Mise à jour : 05 mai 2026
« Pour moi l’école représentait une chance de pouvoir devenir quelqu’un qui puisse aider sa famille et servir son pays. Parfois j’aimerais être un garçon pour pouvoir continuer à aller à l’école, étudier et jouer avec mes camarades. Si les filles ne sont plus scolarisées, elles seront illettrées et devront faire face à des difficultés toute leur vie. » C’est le témoignage d’une jeune fille de 13 ans dont le nom ne sera pas cité, pour des raisons d'anonymat. « Depuis que je ne vais plus à l’école, je reste à la maison et j’aide ma mère avec les tâches ménagères. »

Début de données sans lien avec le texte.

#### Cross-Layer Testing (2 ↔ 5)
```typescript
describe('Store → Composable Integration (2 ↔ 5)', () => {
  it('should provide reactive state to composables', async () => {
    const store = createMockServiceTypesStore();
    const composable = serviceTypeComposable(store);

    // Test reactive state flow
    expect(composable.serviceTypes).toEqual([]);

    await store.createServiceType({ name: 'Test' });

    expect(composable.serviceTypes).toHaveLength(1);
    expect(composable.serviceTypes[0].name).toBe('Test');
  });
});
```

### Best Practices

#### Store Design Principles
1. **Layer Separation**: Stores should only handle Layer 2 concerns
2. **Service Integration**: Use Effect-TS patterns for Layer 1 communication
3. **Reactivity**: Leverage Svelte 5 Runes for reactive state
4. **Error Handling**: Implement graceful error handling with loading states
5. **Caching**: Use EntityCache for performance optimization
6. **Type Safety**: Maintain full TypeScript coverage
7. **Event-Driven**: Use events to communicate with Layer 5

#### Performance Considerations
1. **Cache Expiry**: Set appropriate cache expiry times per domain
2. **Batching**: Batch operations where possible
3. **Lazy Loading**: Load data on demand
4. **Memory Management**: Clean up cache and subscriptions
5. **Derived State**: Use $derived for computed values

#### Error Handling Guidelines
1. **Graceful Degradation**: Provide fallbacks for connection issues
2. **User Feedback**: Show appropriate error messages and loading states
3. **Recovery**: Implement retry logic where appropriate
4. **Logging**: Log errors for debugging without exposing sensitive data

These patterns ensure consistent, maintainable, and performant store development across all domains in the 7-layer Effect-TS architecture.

Un témoignage qui n’est en rien un cas isolé puisque c’est malheureusement le quotidien de nombreuses jeunes afghanes. Alors que la nouvelle année scolaire a débuté en Afghanistan, près de 400.000 filles ne peuvent toujours pas aller à l'école. Cette interdiction a de graves conséquences sur leur éducation, mais aussi pour le pays en tant que tel. Puisque de nombreuses filles ne peuvent pas poursuivre leur scolarité, elles encourent un plus grand risque de se voir confrontées à des mariages précoces, ce qui engendrerait de graves conséquences pour leur bien-être et leur santé. Si cette interdiction se poursuit jusqu'en 2030, plus de 4 millions de filles seront exclues de l'éducation après l'école primaire.
D'ici 2030, le pays risque également de perdre 20.000 enseignantes et 5.400 soignantes en raison des restrictions persistantes et des opportunités d'emploi limitées pour les femmes. Selon une analyse de l'UNICEF, on observe déjà une baisse de plus de 9 % du nombre d'enseignantes dans l'enseignement primaire – passant de près de 73.000 en 2022 à environ 66.000 en 2024.

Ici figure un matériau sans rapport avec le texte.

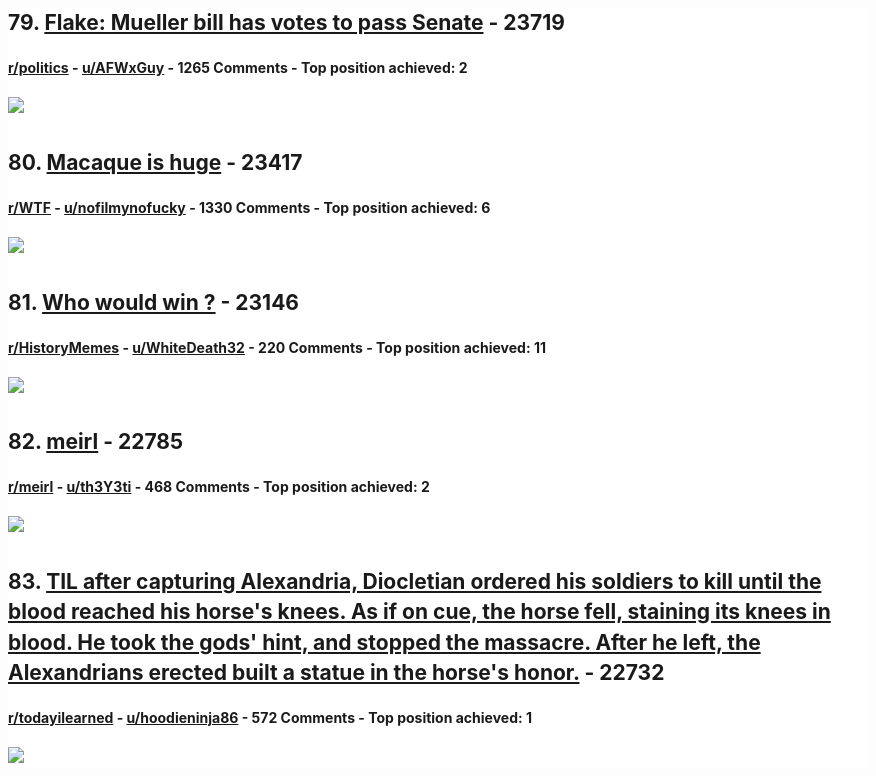 ## 79. [Flake: Mueller bill has votes to pass Senate](http://reddit.com/r/politics/comments/a1t41g/flake_mueller_bill_has_votes_to_pass_senate/) - 23719
#### [r/politics](http://reddit.com/r/politics) - [u/AFWxGuy](http://reddit.com/u/AFWxGuy) - 1265 Comments - Top position achieved: 2

<a href="https://thehill.com/blogs/floor-action/senate/419084-flake-mueller-bill-has-votes-to-pass-senate"><img src="https://b.thumbs.redditmedia.com/ddbKDQQnXPTKCJ8D0rRe3fnAB2ocWmtpJFhyE4eh41s.jpg"></img></a>

## 80. [Macaque is huge](http://reddit.com/r/WTF/comments/a1s036/macaque_is_huge/) - 23417
#### [r/WTF](http://reddit.com/r/WTF) - [u/nofilmynofucky](http://reddit.com/u/nofilmynofucky) - 1330 Comments - Top position achieved: 6

<a href="https://i.redd.it/izahbxe9n8121.gif"><img src="https://b.thumbs.redditmedia.com/bu43bYmoLUU26Nu76U3Jru8XhhMyPc73fbN5wKJB28s.jpg"></img></a>

## 81. [Who would win ?](http://reddit.com/r/HistoryMemes/comments/a1vhr5/who_would_win/) - 23146
#### [r/HistoryMemes](http://reddit.com/r/HistoryMemes) - [u/WhiteDeath32](http://reddit.com/u/WhiteDeath32) - 220 Comments - Top position achieved: 11

<a href="https://i.redd.it/rgk7ubgvpi121.jpg"><img src="https://b.thumbs.redditmedia.com/VbbyuCxDnGtJDgKy_gxevgPfCf84g0CmNu5mJE234Tc.jpg"></img></a>

## 82. [meirl](http://reddit.com/r/meirl/comments/a1plo6/meirl/) - 22785
#### [r/meirl](http://reddit.com/r/meirl) - [u/th3Y3ti](http://reddit.com/u/th3Y3ti) - 468 Comments - Top position achieved: 2

<a href="https://i.redd.it/dlavyd4bne121.jpg"><img src="https://a.thumbs.redditmedia.com/5kP-bLcalZZq1SncUlo0jHLIxtd-q3gYEouERxbeDJ8.jpg"></img></a>

## 83. [TIL after capturing Alexandria, Diocletian ordered his soldiers to kill until the blood reached his horse's knees. As if on cue, the horse fell, staining its knees in blood. He took the gods' hint, and stopped the massacre. After he left, the Alexandrians erected built a statue in the horse's honor.](http://reddit.com/r/todayilearned/comments/a1u8q3/til_after_capturing_alexandria_diocletian_ordered/) - 22732
#### [r/todayilearned](http://reddit.com/r/todayilearned) - [u/hoodieninja86](http://reddit.com/u/hoodieninja86) - 572 Comments - Top position achieved: 1

<a href="https://sententiaeantiquae.com/2017/05/21/diocletians-horse-saves-the-city/"><img src="https://b.thumbs.redditmedia.com/xBXqiFfgIftNZpvjyPyZ3C9iVEvmZyATHdK3NnbGVFs.jpg"></img></a>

Les conséquences sont particulièrement graves pour le secteur de la santé puisqu’en Afghanistan, les femmes ne peuvent souvent être soignées que par des professionnelles de santé. Avec moins de médecins et de sages-femmes, les filles et les femmes ne recevront pas les traitements médicaux et le soutien dont elles ont besoin. On estime que dans ces conditions, près de 1.600 mères et au moins 3.500 enfants pourraient perdre la vie.

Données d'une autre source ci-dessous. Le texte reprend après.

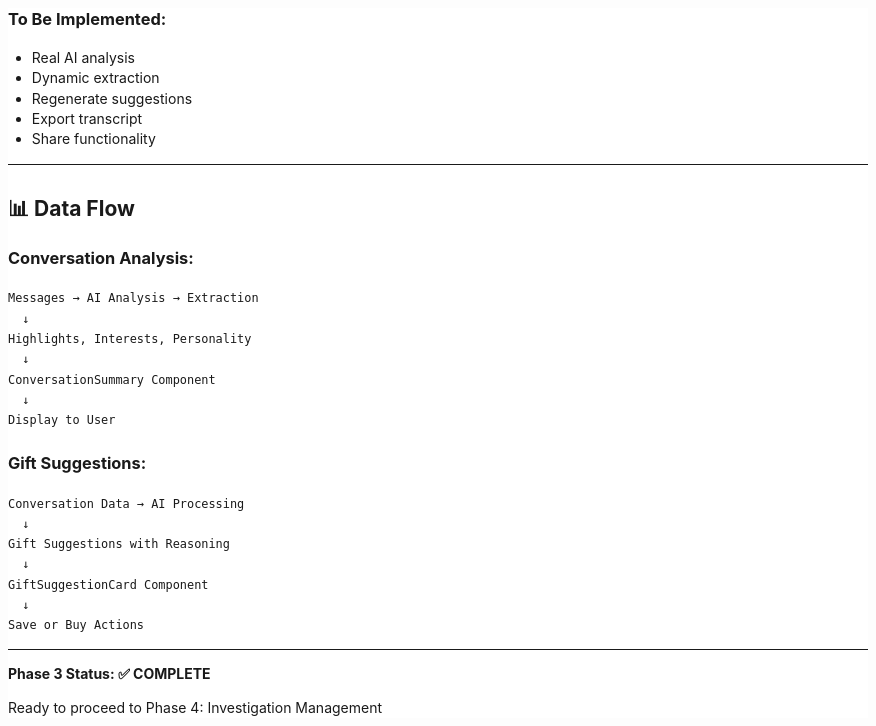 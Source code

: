 ### **To Be Implemented:**
- Real AI analysis
- Dynamic extraction
- Regenerate suggestions
- Export transcript
- Share functionality

---

## 📊 Data Flow

### **Conversation Analysis:**
```
Messages → AI Analysis → Extraction
  ↓
Highlights, Interests, Personality
  ↓
ConversationSummary Component
  ↓
Display to User
```

### **Gift Suggestions:**
```
Conversation Data → AI Processing
  ↓
Gift Suggestions with Reasoning
  ↓
GiftSuggestionCard Component
  ↓
Save or Buy Actions
```

---

**Phase 3 Status: ✅ COMPLETE**

Ready to proceed to Phase 4: Investigation Management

Nous continuons à nous consacrer sans relâche aux enfants afghan·nes. Malgré l'interdiction actuelle, nous avons pu redonner accès à l'éducation à 445.000 enfants grâce à l'apprentissage communautaire. Les élèves suivent ainsi des cours au sein de leur propre communauté. À noter que 64 % de ces enfants sont des filles. Nous engageons également des enseignantes pour que les filles aient des modèles positifs.